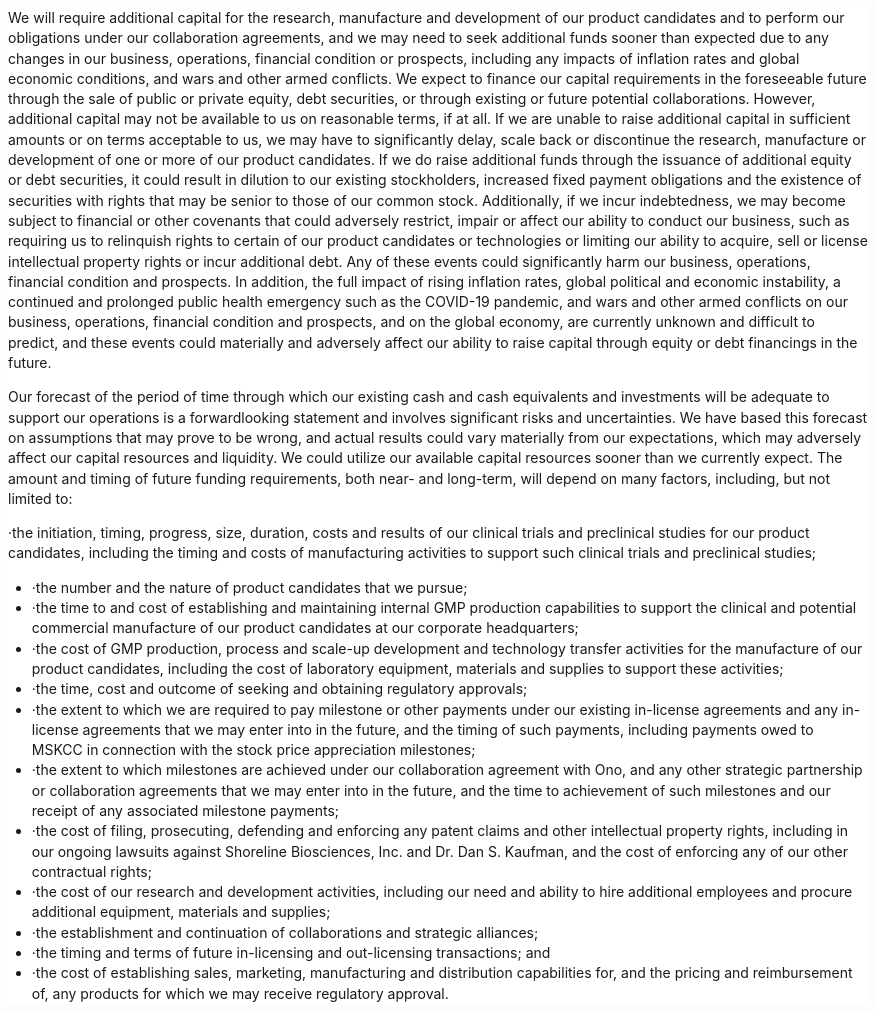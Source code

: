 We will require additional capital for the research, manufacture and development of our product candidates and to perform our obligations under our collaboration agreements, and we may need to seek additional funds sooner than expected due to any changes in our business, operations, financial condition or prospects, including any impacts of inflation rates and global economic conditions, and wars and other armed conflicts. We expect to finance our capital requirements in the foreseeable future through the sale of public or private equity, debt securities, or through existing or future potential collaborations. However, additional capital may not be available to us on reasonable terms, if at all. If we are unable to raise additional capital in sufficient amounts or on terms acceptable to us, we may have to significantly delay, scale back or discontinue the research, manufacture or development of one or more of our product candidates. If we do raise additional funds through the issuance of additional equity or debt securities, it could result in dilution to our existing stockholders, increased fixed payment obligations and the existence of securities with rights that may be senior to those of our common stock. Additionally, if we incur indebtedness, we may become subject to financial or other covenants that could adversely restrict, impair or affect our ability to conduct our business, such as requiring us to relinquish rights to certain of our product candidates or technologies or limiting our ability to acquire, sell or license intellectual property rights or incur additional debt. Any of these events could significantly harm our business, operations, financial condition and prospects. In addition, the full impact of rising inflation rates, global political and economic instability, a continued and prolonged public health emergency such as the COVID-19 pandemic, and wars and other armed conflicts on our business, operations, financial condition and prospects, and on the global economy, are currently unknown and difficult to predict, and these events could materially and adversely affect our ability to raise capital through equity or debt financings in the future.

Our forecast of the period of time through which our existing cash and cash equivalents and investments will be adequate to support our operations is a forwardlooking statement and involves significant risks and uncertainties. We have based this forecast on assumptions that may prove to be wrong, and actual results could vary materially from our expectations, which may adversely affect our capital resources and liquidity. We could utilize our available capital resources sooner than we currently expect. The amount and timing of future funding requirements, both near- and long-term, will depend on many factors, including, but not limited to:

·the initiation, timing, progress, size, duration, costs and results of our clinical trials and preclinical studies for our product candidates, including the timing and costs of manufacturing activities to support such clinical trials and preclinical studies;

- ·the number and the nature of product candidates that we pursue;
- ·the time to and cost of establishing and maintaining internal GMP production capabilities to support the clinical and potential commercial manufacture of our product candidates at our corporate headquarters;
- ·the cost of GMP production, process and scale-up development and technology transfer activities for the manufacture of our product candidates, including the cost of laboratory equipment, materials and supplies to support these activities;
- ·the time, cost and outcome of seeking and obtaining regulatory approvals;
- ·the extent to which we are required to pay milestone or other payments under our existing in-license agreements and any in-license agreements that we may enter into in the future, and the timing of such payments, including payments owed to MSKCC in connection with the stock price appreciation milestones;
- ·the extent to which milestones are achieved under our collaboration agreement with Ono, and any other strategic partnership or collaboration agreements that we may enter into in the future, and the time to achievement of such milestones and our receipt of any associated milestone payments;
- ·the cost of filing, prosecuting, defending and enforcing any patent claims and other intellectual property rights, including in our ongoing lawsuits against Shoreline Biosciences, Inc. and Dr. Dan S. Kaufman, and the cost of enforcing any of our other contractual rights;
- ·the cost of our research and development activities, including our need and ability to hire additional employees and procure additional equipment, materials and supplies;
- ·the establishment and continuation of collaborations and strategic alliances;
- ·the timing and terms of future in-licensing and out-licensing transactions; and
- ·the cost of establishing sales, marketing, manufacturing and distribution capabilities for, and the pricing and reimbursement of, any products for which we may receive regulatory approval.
---
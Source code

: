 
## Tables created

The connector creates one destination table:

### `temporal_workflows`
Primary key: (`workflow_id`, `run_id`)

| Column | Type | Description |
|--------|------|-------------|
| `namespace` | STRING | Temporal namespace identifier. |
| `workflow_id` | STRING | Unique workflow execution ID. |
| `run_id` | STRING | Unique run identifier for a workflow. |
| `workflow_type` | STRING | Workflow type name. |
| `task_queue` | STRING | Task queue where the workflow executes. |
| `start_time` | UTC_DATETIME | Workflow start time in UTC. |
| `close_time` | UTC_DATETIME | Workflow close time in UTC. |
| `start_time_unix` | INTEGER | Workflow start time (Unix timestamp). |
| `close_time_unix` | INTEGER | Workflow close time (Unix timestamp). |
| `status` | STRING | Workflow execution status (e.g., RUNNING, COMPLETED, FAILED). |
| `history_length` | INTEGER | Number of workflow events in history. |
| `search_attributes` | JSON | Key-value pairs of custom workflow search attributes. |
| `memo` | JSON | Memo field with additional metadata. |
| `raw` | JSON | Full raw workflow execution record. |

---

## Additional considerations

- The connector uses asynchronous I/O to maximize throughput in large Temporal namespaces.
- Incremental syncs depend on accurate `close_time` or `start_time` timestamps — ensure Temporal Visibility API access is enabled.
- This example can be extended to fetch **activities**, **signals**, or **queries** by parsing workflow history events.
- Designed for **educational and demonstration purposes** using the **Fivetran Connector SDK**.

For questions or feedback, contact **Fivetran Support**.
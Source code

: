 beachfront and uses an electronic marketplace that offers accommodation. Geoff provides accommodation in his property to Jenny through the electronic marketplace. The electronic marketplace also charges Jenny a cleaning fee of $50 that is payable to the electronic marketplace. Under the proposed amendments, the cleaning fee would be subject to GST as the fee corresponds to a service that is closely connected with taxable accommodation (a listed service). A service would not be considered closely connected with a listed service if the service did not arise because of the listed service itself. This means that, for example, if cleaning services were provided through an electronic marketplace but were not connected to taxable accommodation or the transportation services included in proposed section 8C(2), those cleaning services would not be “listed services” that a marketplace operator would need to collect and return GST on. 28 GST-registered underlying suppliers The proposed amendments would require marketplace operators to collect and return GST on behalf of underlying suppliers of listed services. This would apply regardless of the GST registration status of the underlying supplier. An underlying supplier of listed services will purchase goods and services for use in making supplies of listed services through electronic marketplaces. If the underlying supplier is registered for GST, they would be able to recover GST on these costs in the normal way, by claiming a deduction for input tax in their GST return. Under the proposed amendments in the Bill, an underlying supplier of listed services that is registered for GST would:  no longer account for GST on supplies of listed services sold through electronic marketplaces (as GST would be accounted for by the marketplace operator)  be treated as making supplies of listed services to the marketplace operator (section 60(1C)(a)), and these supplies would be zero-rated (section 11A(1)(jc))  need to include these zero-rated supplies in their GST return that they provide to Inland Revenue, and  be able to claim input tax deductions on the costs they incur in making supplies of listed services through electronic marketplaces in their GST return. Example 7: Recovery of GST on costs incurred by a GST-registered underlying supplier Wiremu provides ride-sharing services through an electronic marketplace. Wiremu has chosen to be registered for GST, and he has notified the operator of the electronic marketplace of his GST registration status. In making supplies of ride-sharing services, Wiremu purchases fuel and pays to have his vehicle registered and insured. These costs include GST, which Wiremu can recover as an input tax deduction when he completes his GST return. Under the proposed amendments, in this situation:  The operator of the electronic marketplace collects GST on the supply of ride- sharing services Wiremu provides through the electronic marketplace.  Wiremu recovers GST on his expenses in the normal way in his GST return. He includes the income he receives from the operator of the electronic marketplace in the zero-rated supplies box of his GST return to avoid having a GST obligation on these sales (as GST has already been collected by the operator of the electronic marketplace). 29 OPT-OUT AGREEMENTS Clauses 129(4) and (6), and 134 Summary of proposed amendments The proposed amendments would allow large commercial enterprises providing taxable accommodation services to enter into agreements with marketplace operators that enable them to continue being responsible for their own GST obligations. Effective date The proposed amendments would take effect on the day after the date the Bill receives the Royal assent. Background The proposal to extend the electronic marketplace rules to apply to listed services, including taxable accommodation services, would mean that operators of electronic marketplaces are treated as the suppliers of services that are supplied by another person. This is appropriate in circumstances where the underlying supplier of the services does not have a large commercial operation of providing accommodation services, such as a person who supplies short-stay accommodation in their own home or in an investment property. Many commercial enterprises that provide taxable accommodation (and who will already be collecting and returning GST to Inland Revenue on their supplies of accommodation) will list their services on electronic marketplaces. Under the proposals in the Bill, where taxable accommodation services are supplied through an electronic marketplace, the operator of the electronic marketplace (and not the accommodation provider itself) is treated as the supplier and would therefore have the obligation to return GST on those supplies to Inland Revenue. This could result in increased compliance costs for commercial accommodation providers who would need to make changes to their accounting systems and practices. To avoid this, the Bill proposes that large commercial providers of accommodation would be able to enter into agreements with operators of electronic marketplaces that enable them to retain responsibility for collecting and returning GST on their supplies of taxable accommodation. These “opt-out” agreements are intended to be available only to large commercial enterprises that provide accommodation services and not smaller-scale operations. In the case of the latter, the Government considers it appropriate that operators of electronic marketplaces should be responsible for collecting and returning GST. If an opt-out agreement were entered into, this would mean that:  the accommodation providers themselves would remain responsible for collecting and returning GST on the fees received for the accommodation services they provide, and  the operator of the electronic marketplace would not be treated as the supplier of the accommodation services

WHAT IS REQUIRED:
Where the listing above has a line with "- ·the cost of our", start there, and output every line exactly through the line with "- ·the cost of establishing", which is also included.

TASK ANSWER:
- ·the cost of our research and development activities, including our need and ability to hire additional employees and procure additional equipment, materials and supplies;
- ·the establishment and continuation of collaborations and strategic alliances;
- ·the timing and terms of future in-licensing and out-licensing transactions; and
- ·the cost of establishing sales, marketing, manufacturing and distribution capabilities for, and the pricing and reimbursement of, any products for which we may receive regulatory approval.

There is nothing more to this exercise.